When in 2003, Sen. Strom Thurmond passed away, the New York Times‘ obituary headline read:
Strom Thurmond, Foe of Integration, Dies at 100
The paper then went on to justify this summation of a 100-year life and 56 years in politics as ‘foe of integration’ by citing his past sins as a racist and his history of opposition to civil rights. Here are some of the bullet points:
- He was an active member of the Ku Klux Klan in the early 1940s, recruiting 150 members and rising to the rank of “Exalted Cyclops” which he was elected to by unanimity.
- In 1944 he wrote: “I shall never fight in the armed forces with a Negro by my side … Rather I should die a thousand times, and see Old Glory trampled in the dirt never to rise again, than to see this beloved land of ours become degraded by race mongrels, a throwback to the blackest specimen from the wilds.”
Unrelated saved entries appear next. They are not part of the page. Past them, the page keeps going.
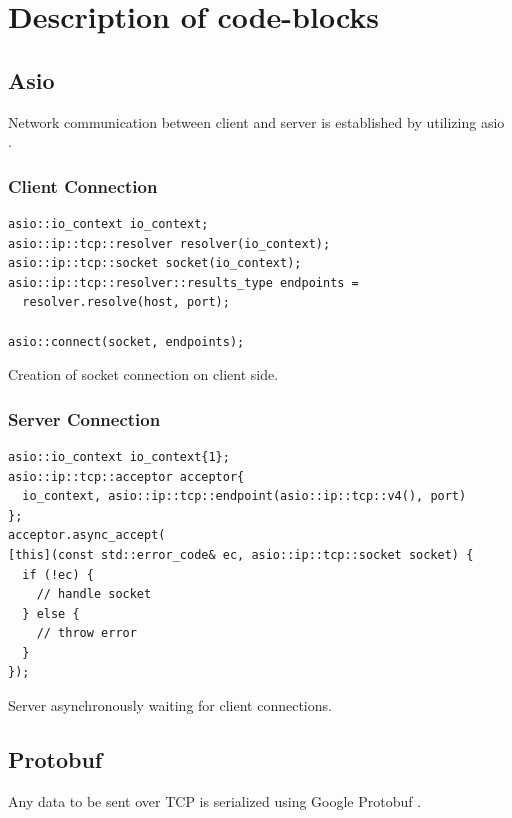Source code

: \documentclass[12pt, letterpaper]{article}
\newenvironment{code}{\captionsetup{type=listing}}{}
\begin{document}
\section{Description of code-blocks}


\subsection{Asio}
Network communication between client and server is established by utilizing asio \cite{asio}.

\subsubsection{Client Connection}

\begin{code}
	\begin{verbatim}
asio::io_context io_context;
asio::ip::tcp::resolver resolver(io_context);
asio::ip::tcp::socket socket(io_context);
asio::ip::tcp::resolver::results_type endpoints = 
  resolver.resolve(host, port);

asio::connect(socket, endpoints);

	\end{verbatim}
	\caption{Creation of socket connection on client side.}
	\label{clientConnection}
\end{code}

\pagebreak

\subsubsection{Server Connection}

\begin{code}
	\begin{verbatim}
asio::io_context io_context{1};
asio::ip::tcp::acceptor acceptor{
  io_context, asio::ip::tcp::endpoint(asio::ip::tcp::v4(), port)
};
acceptor.async_accept(
[this](const std::error_code& ec, asio::ip::tcp::socket socket) {
  if (!ec) {
    // handle socket
  } else {
    // throw error
  }
});
	\end{verbatim}
	\caption{Server asynchronously waiting for client connections.}
	\label{serverConnection}
\end{code}

\subsection{Protobuf}
Any data to be sent over TCP is serialized using Google Protobuf \cite{protobuf}.
\end{document}

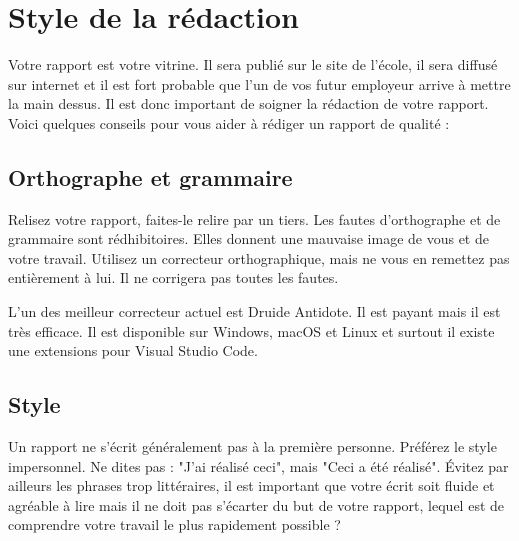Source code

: \section{Style de la rédaction}

Votre rapport est votre vitrine. Il sera publié sur le site de l'école, il sera diffusé sur internet et il est fort probable que l'un de vos futur employeur arrive à mettre la main dessus. Il est donc important de soigner la rédaction de votre rapport. Voici quelques conseils pour vous aider à rédiger un rapport de qualité :

\subsection{Orthographe et grammaire}

Relisez votre rapport, faites-le relire par un tiers. Les fautes d'orthographe et de grammaire sont rédhibitoires. Elles donnent une mauvaise image de vous et de votre travail. Utilisez un correcteur orthographique, mais ne vous en remettez pas entièrement à lui. Il ne corrigera pas toutes les fautes.

L'un des meilleur correcteur actuel est Druide Antidote. Il est payant mais il est très efficace. Il est disponible sur Windows, macOS et Linux et surtout il existe une extensions pour Visual Studio Code.

\subsection{Style}

Un rapport ne s'écrit généralement pas à la première personne. Préférez le style impersonnel. Ne dites pas : "J'ai réalisé ceci", mais "Ceci a été réalisé". Évitez par ailleurs les phrases trop littéraires, il est important que votre écrit soit fluide et agréable à lire mais il ne doit pas s'écarter du but de votre rapport, lequel est de comprendre votre travail le plus rapidement possible ?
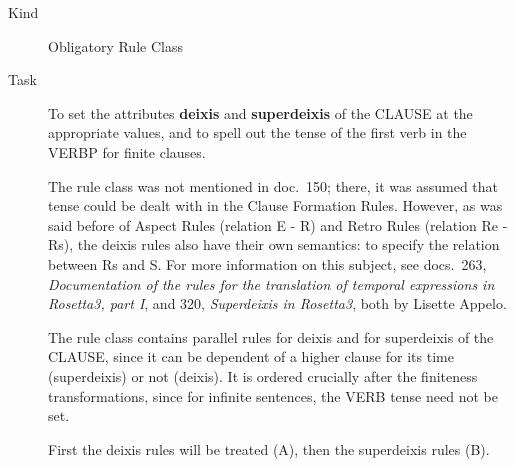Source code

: \begin{description}
\item[Kind] Obligatory Rule Class
\item[Task] To set 
the attributes {\bf deixis} and {\bf superdeixis} of the CLAUSE at the 
appropriate values, and
to spell out the tense of the first verb in the VERBP for finite clauses. 

The rule class was not mentioned in doc.\ 150; there, it was assumed that tense 
could be dealt with in the Clause Formation Rules. However, as was said before 
of Aspect Rules (relation E - R) and Retro Rules (relation Re - Rs), the 
deixis rules also have their own semantics: to specify the relation between Rs 
and S. For more information on this subject,
see docs.\ 263, {\em Documentation of the rules 
for the translation of temporal expressions in Rosetta3, part I\/}, and 320, 
{\em Superdeixis in Rosetta3\/}, both by Lisette Appelo.

The rule class contains parallel rules for deixis and for superdeixis of the 
CLAUSE, since it can be dependent  
of a higher clause for its time (superdeixis) or not (deixis).
It is ordered crucially after the finiteness transformations, since for 
infinite sentences, the VERB tense need not be set.

First the deixis rules will be treated (A), then the superdeixis rules (B).

\vspace{1 cm}

\end{description}
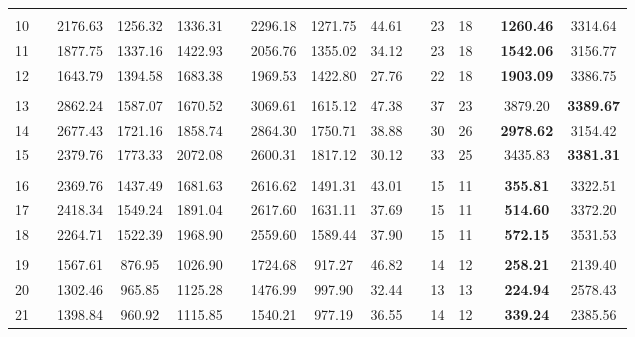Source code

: \begin{table}[!t]
{\begin{tabular}{ccccccccccccccc}
      &  &  &  &  & & &  & & & & & & & \\
    10 &  & 2176.63 & 1256.32 & 1336.31 & & 2296.18 & 1271.75 & 44.61 & & 23 & 18 & & \textbf{1260.46} & 3314.64\\
    11 &  & 1877.75 & 1337.16 & 1422.93 & & 2056.76 & 1355.02 & 34.12 & & 23 & 18 & & \textbf{1542.06} & 3156.77\\
    12 &  & 1643.79 & 1394.58 & 1683.38 & & 1969.53 & 1422.80 & 27.76 & & 22 & 18 & & \textbf{1903.09} & 3386.75\\[-9pt]
      &  &  &  &  & & &  & & & & & & & \\
    13 &  & 2862.24 & 1587.07 & 1670.52 & & 3069.61 & 1615.12 &47.38& & 37 & 23 & & 3879.20          & \textbf{3389.67}\\
    14 &  & 2677.43 & 1721.16 & 1858.74 & & 2864.30 & 1750.71 & 38.88 & & 30 & 26 & & \textbf{2978.62} & 3154.42\\
    15 &  & 2379.76 & 1773.33 & 2072.08 & & 2600.31 & 1817.12 & 30.12 & & 33 & 25 & & 3435.83          & \textbf{3381.31}\\[-9pt]
      &  &  &  &  & & &  & & & & & & & \\
    16 &  & 2369.76 & 1437.49 & 1681.63 & & 2616.62 & 1491.31 & 43.01 & & 15 & 11 & & \textbf{355.81}  & 3322.51\\
    17 &  & 2418.34 & 1549.24 & 1891.04 & & 2617.60 & 1631.11 & 37.69 & & 15 & 11 & & \textbf{514.60}  & 3372.20\\
    18 &  & 2264.71 & 1522.39 & 1968.90 & & 2559.60 & 1589.44 & 37.90 & & 15 & 11 & & \textbf{572.15}  & 3531.53\\[-9pt]
      &  &  &  &  & & &  & & & & & & & \\
    19 &  & 1567.61 & 876.95  & 1026.90 & & 1724.68 & 917.27  & 46.82 & & 14 & 12 & & \textbf{258.21}  & 2139.40\\
    20 &  & 1302.46 & 965.85  & 1125.28 & & 1476.99 & 997.90  & 32.44 & & 13 & 13 & & \textbf{224.94}  & 2578.43\\
    21 &  & 1398.84 & 960.92  & 1115.85 & & 1540.21 & 977.19  & 36.55 & & 14 & 12 & & \textbf{339.24}  & 2385.56\\
    \bottomrule
    \end{tabular}
    }
    \label{tab:res_mcttrp}
\end{table}

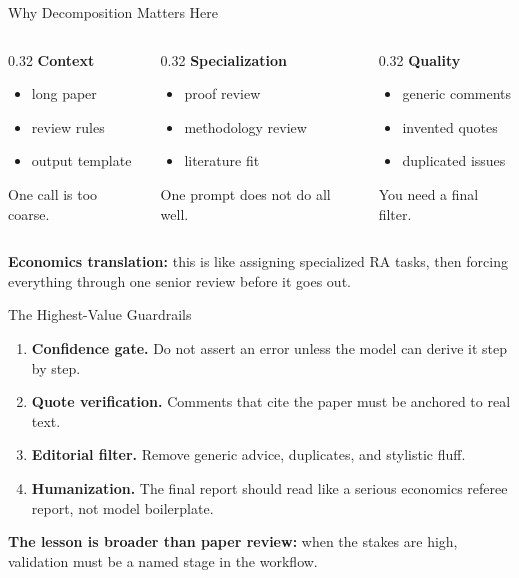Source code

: \documentclass[10pt,english,aspectratio=169]{beamer}
\begin{document}
\begin{frame}{Why Decomposition Matters Here}
\begin{columns}[T]
\begin{column}{0.32\textwidth}
\textbf{Context}
\begin{itemize}
    \item long paper
    \item review rules
    \item output template
\end{itemize}
One call is too coarse.
\end{column}
\begin{column}{0.32\textwidth}
\textbf{Specialization}
\begin{itemize}
    \item proof review
    \item methodology review
    \item literature fit
\end{itemize}
One prompt does not do all well.
\end{column}
\begin{column}{0.32\textwidth}
\textbf{Quality}
\begin{itemize}
    \item generic comments
    \item invented quotes
    \item duplicated issues
\end{itemize}
You need a final filter.
\end{column}
\end{columns}

\vspace{0.3cm}
\textbf{Economics translation:} this is like assigning specialized RA tasks, then forcing everything through one senior review before it goes out.
\end{frame}

\begin{frame}{The Highest-Value Guardrails}
\begin{enumerate}
    \item \textbf{Confidence gate.} Do not assert an error unless the model can derive it step by step.
    \item \textbf{Quote verification.} Comments that cite the paper must be anchored to real text.
    \item \textbf{Editorial filter.} Remove generic advice, duplicates, and stylistic fluff.
    \item \textbf{Humanization.} The final report should read like a serious economics referee report, not model boilerplate.
\end{enumerate}

\vspace{0.3cm}
\textbf{The lesson is broader than paper review:} when the stakes are high, validation must be a named stage in the workflow.
\end{frame}
\end{document}
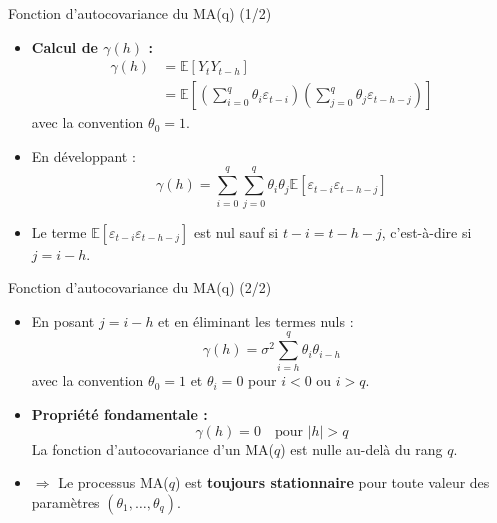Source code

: \documentclass[11pt,aspectratio=169]{beamer}
\newcommand{\E}{\mathbb{E}}
\begin{document}
\begin{frame}{Fonction d'autocovariance du MA(q) (1/2)}

\begin{itemize}

\item \textbf{Calcul de $\gamma(h)$ :}
\begin{align*}
\gamma(h) &= \E[Y_t Y_{t-h}] \\
&= \E\left[\left(\sum_{i=0}^{q} \theta_i \varepsilon_{t-i}\right) \left(\sum_{j=0}^{q} \theta_j \varepsilon_{t-h-j}\right)\right]
\end{align*}
avec la convention $\theta_0 = 1$.\newline

\item En développant :
\[
\gamma(h) = \sum_{i=0}^{q} \sum_{j=0}^{q} \theta_i \theta_j \E[\varepsilon_{t-i} \varepsilon_{t-h-j}]
\]

\item Le terme $\E[\varepsilon_{t-i} \varepsilon_{t-h-j}]$ est nul sauf si $t-i = t-h-j$, c'est-à-dire si $j = i - h$.

\end{itemize}
\end{frame}

\begin{frame}{Fonction d'autocovariance du MA(q) (2/2)}

\begin{itemize}

\item En posant $j = i - h$ et en éliminant les termes nuls :
\[
\boxed{\gamma(h) = \sigma^2 \sum_{i=h}^{q} \theta_i \theta_{i-h}}
\]
avec la convention $\theta_0 = 1$ et $\theta_i = 0$ pour $i < 0$ ou $i > q$.\newline

\item \textbf{Propriété fondamentale :} \[
\gamma(h) = 0 \quad \text{pour } |h| > q
\]
La fonction d'autocovariance d'un MA($q$) est nulle au-delà du rang $q$.\newline

\item $\Rightarrow$ Le processus MA($q$) est \textbf{toujours stationnaire} pour toute valeur des paramètres $(\theta_1, \ldots, \theta_q)$.

\end{itemize}
\end{frame}
\end{document}
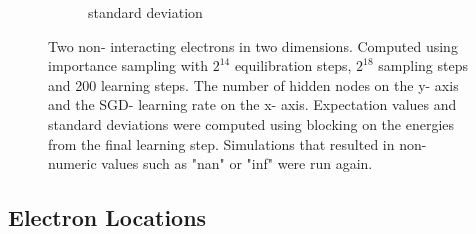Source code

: \documentclass[11pt,a4paper,titlepage]{article}
\begin{document}
\begin{figure}[H]
\begin{subfigure}{.5\textwidth}
\caption{standard deviation}\label{J2}
\end{subfigure}
\caption[as]{Two non- interacting electrons in two dimensions. Computed using importance sampling with $2^{14}$ equilibration steps, $2^{18}$ sampling steps and 200 learning steps. The number of hidden nodes on the y- axis and the SGD- learning rate on the x- axis. Expectation values and standard deviations were computed using blocking on the energies from the final learning step. Simulations that resulted in non- numeric values such as "nan" or "inf" were run again.}
\label{fig:interacting_sweep}
\end{figure}
\subsection{Electron Locations}
\end{document}
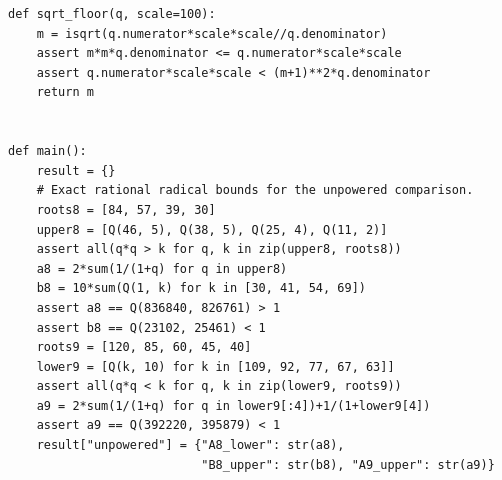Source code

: \documentclass[11pt,a4paper,oneside]{report}
\theoremstyle{definition}
\theoremstyle{remark}
\begin{document}
\begin{lstlisting}
def sqrt_floor(q, scale=100):
    m = isqrt(q.numerator*scale*scale//q.denominator)
    assert m*m*q.denominator <= q.numerator*scale*scale
    assert q.numerator*scale*scale < (m+1)**2*q.denominator
    return m


def main():
    result = {}
    # Exact rational radical bounds for the unpowered comparison.
    roots8 = [84, 57, 39, 30]
    upper8 = [Q(46, 5), Q(38, 5), Q(25, 4), Q(11, 2)]
    assert all(q*q > k for q, k in zip(upper8, roots8))
    a8 = 2*sum(1/(1+q) for q in upper8)
    b8 = 10*sum(Q(1, k) for k in [30, 41, 54, 69])
    assert a8 == Q(836840, 826761) > 1
    assert b8 == Q(23102, 25461) < 1
    roots9 = [120, 85, 60, 45, 40]
    lower9 = [Q(k, 10) for k in [109, 92, 77, 67, 63]]
    assert all(q*q < k for q, k in zip(lower9, roots9))
    a9 = 2*sum(1/(1+q) for q in lower9[:4])+1/(1+lower9[4])
    assert a9 == Q(392220, 395879) < 1
    result["unpowered"] = {"A8_lower": str(a8),
                           "B8_upper": str(b8), "A9_upper": str(a9)}


\end{lstlisting}
\end{document}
- In 1946 he penned: “The Klan is needed today as never before, and I am anxious to see its rebirth here … and in every state in the nation.”
- He filibustered the Civil Rights Act of 1964, personally speaking against it for fourteen hours.
- The only senator to have voted against the nominations of both Thurgood Marshall and Clarence Thomas to the SCOTUS – the only two Black justices to be nominated on the Court. He even enlisted the help of the FBI to find communist ties to Marshall to thwart the nomination. He also opposed nominations of Blacks Janice Rogers Brown for US Court of Appeals for the DC Circuit and Condoleezza Rice for Secretary of State.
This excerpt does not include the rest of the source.